La dictadura que comenzó hace cinco décadas no fue solo un paréntesis de violencia estatal, sino un proyecto sistemático de desarticulación del tejido social y económico del país. En aquel entonces, el silencio se impuso como norma y la supresión de la disidencia se convirtió en política de Estado. Hoy, la amenaza no proviene de las botas, sino de una marea de intolerancia que viaja por canales digitales y se instala en la retórica política, validando posturas negacionistas que pretenden reescribir la historia a fuerza de eufemismos. En un mundo que parece girar hacia el autoritarismo y el desprecio por los derechos humanos fundamentales, el ejercicio de la memoria deja de ser una mirada hacia el pasado para convertirse en una trinchera de resistencia hacia el futuro.
Este aniversario nos interpela de manera directa aquí en San Rafael. Nuestra comunidad no fue ajena a la oscuridad de aquellos años; los ecos de la represión resonaron en nuestras calles y en los rincones de nuestros distritos, dejando heridas que aún hoy, cincuenta años después, demandan verdad y justicia. La democracia no es un estado natural de las cosas ni una herencia garantizada, sino una construcción cotidiana que se debilita cuando permitimos que el odio y la exclusión ganen terreno en el debate público.
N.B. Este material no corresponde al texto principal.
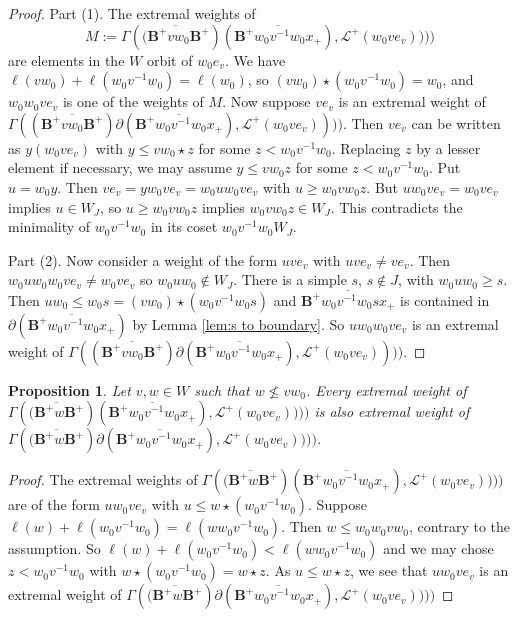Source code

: \documentclass[sn-mathphys-num]{sn-jnl}%
\newcommand{\Ll}{\mathcal L}
\newcommand{\fb}{\mathbf B}
\newtheorem{proposition}[theorem]{Proposition}
\theoremstyle{definition}
\begin{document}
\begin{proof}Part (1).
 The extremal weights of 
 $$M:=\Gamma(\overline{({\fb}^+vw_0{\fb}^+})(\overline{{\fb}^+w_0v^{-1}w_0x_+}),\Ll^+(w_0ve_v))))$$ are  elements in the $W$ orbit of $w_0e_v$.
 We have
 $\ell(vw_0)+\ell(w_0v^{-1}w_0)=\ell(w_0)$, so  $(vw_0)\star (w_0v^{-1}w_0)=w_0$, and $w_0w_0ve_v$ is one of the weights of $M$.
 Now suppose $ve_v$ is  an extremal weight of 
$\Gamma((\overline{{\fb}^+vw_0\fb^+})
\partial(\overline{{\fb}^+w_0v^{-1}w_0x_+}),\Ll^+(w_0ve_v))))$.
Then $ve_v$ can be written as $y(w_0ve_v)$ with $y\leq vw_0\star z$ for some $z<w_0v^{-1}w_0$.
Replacing $z$ by a lesser element if necessary, we may assume $y\leq vw_0z$ for some $z<w_0v^{-1}w_0$.
Put $u=w_0y$. Then $ve_v=yw_0ve_v=w_0uw_0ve_v$ with $u\geq w_0vw_0z$. But $uw_0ve_v=w_0ve_v$ implies $u\in W_J$, so 
$u\geq w_0vw_0z$ implies $w_0vw_0z\in W_J$. This contradicts the minimality of $w_0v^{-1}w_0$ in its coset $w_0v^{-1}w_0W_J$.

Part (2). Now consider a weight of the form $uve_v$ with $uve_v\neq ve_v$. 
Then $w_0uw_0w_0ve_v\neq w_0ve_v$ so $w_0uw_0\notin W_J$. There is a simple $s$, $s\notin J$, with $w_0uw_0\geq s$.
Then $uw_0\leq w_0s=(vw_0)\star (w_0v^{-1}w_0s)$ and $\overline{{\fb}^+w_0v^{-1}w_0sx_+}$ is contained in 
$\partial(\overline{\fb^+w_0v^{-1}w_0x_+})$ by Lemma \ref{lem:s to boundary}. So $uw_0w_0ve_v$ is an extremal weight of
$\Gamma((\overline{{\fb}^+vw_0\fb^+})
\partial(\overline{{\fb}^+w_0v^{-1}w_0x_+}),\Ll^+(w_0ve_v))))$.
 \end{proof}

 \begin{proposition}\label{prop:w notless vw_0}
 Let $v,w\in W$ such that $w\nleq vw_0$.
 Every extremal weight of $\Gamma(\overline{({\fb}^+w{\fb}^+})(\overline{{\fb}^+w_0v^{-1}w_0x_+}),\Ll^+(w_0ve_v))))$  is also extremal weight of 
$\Gamma(\overline{({\fb}^+w{\fb}^+})\partial(\overline{{\fb}^+w_0v^{-1}w_0x_+}),\Ll^+(w_0ve_v))))$.

 \end{proposition}
 
 \begin{proof}
 The extremal weights of  $\Gamma(\overline{({\fb}^+w{\fb}^+})(\overline{{\fb}^+w_0v^{-1}w_0x_+}),\Ll^+(w_0ve_v))))$ are of the form
 $uw_0ve_v$ with $u\leq w\star (w_0v^{-1}w_0)$. Suppose $\ell(w)+\ell(w_0v^{-1}w_0)=\ell(ww_0v^{-1}w_0)$.
 Then $w\leq w_0w_0vw_0$, contrary to the assumption. So $\ell(w)+\ell(w_0v^{-1}w_0)<\ell(ww_0v^{-1}w_0)$
 and we may chose $z<w_0v^{-1}w_0$ with $w\star (w_0v^{-1}w_0)=w\star z$. As $u\leq w\star z$, we see that $uw_0ve_v$ is an extremal 
 weight of $\Gamma(\overline{({\fb}^+w{\fb}^+})\partial(\overline{{\fb}^+w_0v^{-1}w_0x_+}),\Ll^+(w_0ve_v))))$
 \end{proof}
\end{document}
Defender la democracia en este siglo XXI implica denunciar los brotes de totalitarismo que se disfrazan de eficiencia o de libertad absoluta. Los derechos humanos no son una bandera sectorial ni un gasto administrativo; son el límite ético que nos separa de la barbarie. Frente al avance de corrientes que minimizan el terrorismo de Estado o que intentan justificar lo injustificable bajo la luz de los conflictos actuales, es imperativo reafirmar que no hay desarrollo posible sin respeto por la dignidad del otro.
Llegar a este medio siglo de historia nos obliga a renovar el compromiso con aquel «Nunca Más» que nació del juicio y la razón. La tolerancia no debe ser confundida con la pasividad ante quienes desprecian las instituciones. En un contexto global de fragmentación y desconfianza, la Argentina tiene el deber moral de sostener su bandera de Memoria, Verdad y Justicia como un faro. No se trata solo de recordar lo que pasó, sino de vigilar lo que está pasando para asegurar que las sombras del pasado no encuentren nunca más una grieta por donde filtrarse en nuestra convivencia democrática.